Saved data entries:
------------------------

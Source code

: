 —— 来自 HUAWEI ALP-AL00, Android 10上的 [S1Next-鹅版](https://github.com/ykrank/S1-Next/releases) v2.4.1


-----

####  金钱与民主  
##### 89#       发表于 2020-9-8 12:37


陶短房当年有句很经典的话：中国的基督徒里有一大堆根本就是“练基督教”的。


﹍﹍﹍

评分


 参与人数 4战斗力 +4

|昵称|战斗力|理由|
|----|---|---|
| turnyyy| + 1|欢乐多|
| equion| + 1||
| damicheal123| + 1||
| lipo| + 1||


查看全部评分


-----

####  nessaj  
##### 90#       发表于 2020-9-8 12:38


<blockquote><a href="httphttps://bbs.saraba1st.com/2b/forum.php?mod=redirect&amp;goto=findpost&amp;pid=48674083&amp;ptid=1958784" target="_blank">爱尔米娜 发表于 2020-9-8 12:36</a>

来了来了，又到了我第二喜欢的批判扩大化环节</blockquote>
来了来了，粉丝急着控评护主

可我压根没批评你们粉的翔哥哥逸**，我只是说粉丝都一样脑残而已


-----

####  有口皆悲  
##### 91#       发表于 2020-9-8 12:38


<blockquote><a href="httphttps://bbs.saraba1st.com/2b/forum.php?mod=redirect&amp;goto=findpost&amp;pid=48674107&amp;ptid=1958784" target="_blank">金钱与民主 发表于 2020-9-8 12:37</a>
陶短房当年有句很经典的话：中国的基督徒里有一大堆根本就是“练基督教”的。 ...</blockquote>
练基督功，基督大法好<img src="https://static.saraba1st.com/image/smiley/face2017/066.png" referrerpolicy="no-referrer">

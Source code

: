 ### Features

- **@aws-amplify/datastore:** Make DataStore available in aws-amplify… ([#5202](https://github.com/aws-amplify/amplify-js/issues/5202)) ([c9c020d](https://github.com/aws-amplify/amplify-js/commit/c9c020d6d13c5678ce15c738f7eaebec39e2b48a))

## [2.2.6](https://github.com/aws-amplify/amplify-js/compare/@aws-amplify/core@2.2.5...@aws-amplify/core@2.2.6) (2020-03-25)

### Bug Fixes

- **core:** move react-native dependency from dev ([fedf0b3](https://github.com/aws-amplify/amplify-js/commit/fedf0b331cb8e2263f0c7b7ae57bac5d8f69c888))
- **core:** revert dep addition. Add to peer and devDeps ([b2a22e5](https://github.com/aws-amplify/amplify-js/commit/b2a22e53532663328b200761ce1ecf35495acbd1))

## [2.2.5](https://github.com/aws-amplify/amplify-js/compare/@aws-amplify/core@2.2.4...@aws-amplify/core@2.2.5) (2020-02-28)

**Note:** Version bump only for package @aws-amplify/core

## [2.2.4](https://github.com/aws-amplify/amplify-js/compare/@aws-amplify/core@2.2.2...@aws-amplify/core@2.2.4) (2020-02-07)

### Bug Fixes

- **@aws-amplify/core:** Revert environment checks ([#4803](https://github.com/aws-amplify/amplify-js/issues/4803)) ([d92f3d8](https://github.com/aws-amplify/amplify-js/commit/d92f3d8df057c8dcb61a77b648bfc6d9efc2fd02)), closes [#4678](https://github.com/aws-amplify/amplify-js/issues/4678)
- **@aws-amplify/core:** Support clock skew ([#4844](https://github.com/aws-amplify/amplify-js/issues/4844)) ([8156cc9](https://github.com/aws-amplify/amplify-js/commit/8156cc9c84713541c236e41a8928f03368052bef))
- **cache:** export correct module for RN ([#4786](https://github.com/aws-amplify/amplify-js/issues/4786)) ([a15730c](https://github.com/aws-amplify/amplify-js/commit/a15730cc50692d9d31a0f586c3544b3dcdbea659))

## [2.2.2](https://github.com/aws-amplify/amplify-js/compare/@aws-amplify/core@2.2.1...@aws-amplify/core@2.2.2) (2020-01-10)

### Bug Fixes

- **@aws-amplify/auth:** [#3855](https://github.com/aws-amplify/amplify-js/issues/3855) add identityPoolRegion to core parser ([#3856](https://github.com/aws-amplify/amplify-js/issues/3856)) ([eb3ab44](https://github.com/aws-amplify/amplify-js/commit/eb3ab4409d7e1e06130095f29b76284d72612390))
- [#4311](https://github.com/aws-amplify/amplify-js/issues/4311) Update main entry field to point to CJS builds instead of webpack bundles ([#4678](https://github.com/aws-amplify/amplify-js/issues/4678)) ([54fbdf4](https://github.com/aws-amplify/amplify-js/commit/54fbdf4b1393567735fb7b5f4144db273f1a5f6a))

------------------------

Required action
Copy each entry above exactly, character for character.

Exercise solution
Source code

: —— 来自 HUAWEI ALP-AL00, Android 10上的 [S1Next-鹅版](https://github.com/ykrank/S1-Next/releases) v2.4.1


-----

####  金钱与民主  
##### 89#       发表于 2020-9-8 12:37


陶短房当年有句很经典的话：中国的基督徒里有一大堆根本就是“练基督教”的。


﹍﹍﹍

评分


 参与人数 4战斗力 +4

|昵称|战斗力|理由|
|----|---|---|
| turnyyy| + 1|欢乐多|
| equion| + 1||
| damicheal123| + 1||
| lipo| + 1||


查看全部评分


-----

####  nessaj  
##### 90#       发表于 2020-9-8 12:38


<blockquote><a href="httphttps://bbs.saraba1st.com/2b/forum.php?mod=redirect&amp;goto=findpost&amp;pid=48674083&amp;ptid=1958784" target="_blank">爱尔米娜 发表于 2020-9-8 12:36</a>

来了来了，又到了我第二喜欢的批判扩大化环节</blockquote>
来了来了，粉丝急着控评护主

可我压根没批评你们粉的翔哥哥逸**，我只是说粉丝都一样脑残而已


-----

####  有口皆悲  
##### 91#       发表于 2020-9-8 12:38


<blockquote><a href="httphttps://bbs.saraba1st.com/2b/forum.php?mod=redirect&amp;goto=findpost&amp;pid=48674107&amp;ptid=1958784" target="_blank">金钱与民主 发表于 2020-9-8 12:37</a>
陶短房当年有句很经典的话：中国的基督徒里有一大堆根本就是“练基督教”的。 ...</blockquote>
练基督功，基督大法好<img src="https://static.saraba1st.com/image/smiley/face2017/066.png" referrerpolicy="no-referrer">

Source code

: ### Features

- **@aws-amplify/datastore:** Make DataStore available in aws-amplify… ([#5202](https://github.com/aws-amplify/amplify-js/issues/5202)) ([c9c020d](https://github.com/aws-amplify/amplify-js/commit/c9c020d6d13c5678ce15c738f7eaebec39e2b48a))

## [2.2.6](https://github.com/aws-amplify/amplify-js/compare/@aws-amplify/core@2.2.5...@aws-amplify/core@2.2.6) (2020-03-25)

### Bug Fixes

- **core:** move react-native dependency from dev ([fedf0b3](https://github.com/aws-amplify/amplify-js/commit/fedf0b331cb8e2263f0c7b7ae57bac5d8f69c888))
- **core:** revert dep addition. Add to peer and devDeps ([b2a22e5](https://github.com/aws-amplify/amplify-js/commit/b2a22e53532663328b200761ce1ecf35495acbd1))

## [2.2.5](https://github.com/aws-amplify/amplify-js/compare/@aws-amplify/core@2.2.4...@aws-amplify/core@2.2.5) (2020-02-28)

**Note:** Version bump only for package @aws-amplify/core

## [2.2.4](https://github.com/aws-amplify/amplify-js/compare/@aws-amplify/core@2.2.2...@aws-amplify/core@2.2.4) (2020-02-07)

### Bug Fixes

- **@aws-amplify/core:** Revert environment checks ([#4803](https://github.com/aws-amplify/amplify-js/issues/4803)) ([d92f3d8](https://github.com/aws-amplify/amplify-js/commit/d92f3d8df057c8dcb61a77b648bfc6d9efc2fd02)), closes [#4678](https://github.com/aws-amplify/amplify-js/issues/4678)
- **@aws-amplify/core:** Support clock skew ([#4844](https://github.com/aws-amplify/amplify-js/issues/4844)) ([8156cc9](https://github.com/aws-amplify/amplify-js/commit/8156cc9c84713541c236e41a8928f03368052bef))
- **cache:** export correct module for RN ([#4786](https://github.com/aws-amplify/amplify-js/issues/4786)) ([a15730c](https://github.com/aws-amplify/amplify-js/commit/a15730cc50692d9d31a0f586c3544b3dcdbea659))

## [2.2.2](https://github.com/aws-amplify/amplify-js/compare/@aws-amplify/core@2.2.1...@aws-amplify/core@2.2.2) (2020-01-10)

### Bug Fixes

- **@aws-amplify/auth:** [#3855](https://github.com/aws-amplify/amplify-js/issues/3855) add identityPoolRegion to core parser ([#3856](https://github.com/aws-amplify/amplify-js/issues/3856)) ([eb3ab44](https://github.com/aws-amplify/amplify-js/commit/eb3ab4409d7e1e06130095f29b76284d72612390))
- [#4311](https://github.com/aws-amplify/amplify-js/issues/4311) Update main entry field to point to CJS builds instead of webpack bundles ([#4678](https://github.com/aws-amplify/amplify-js/issues/4678)) ([54fbdf4](https://github.com/aws-amplify/amplify-js/commit/54fbdf4b1393567735fb7b5f4144db273f1a5f6a))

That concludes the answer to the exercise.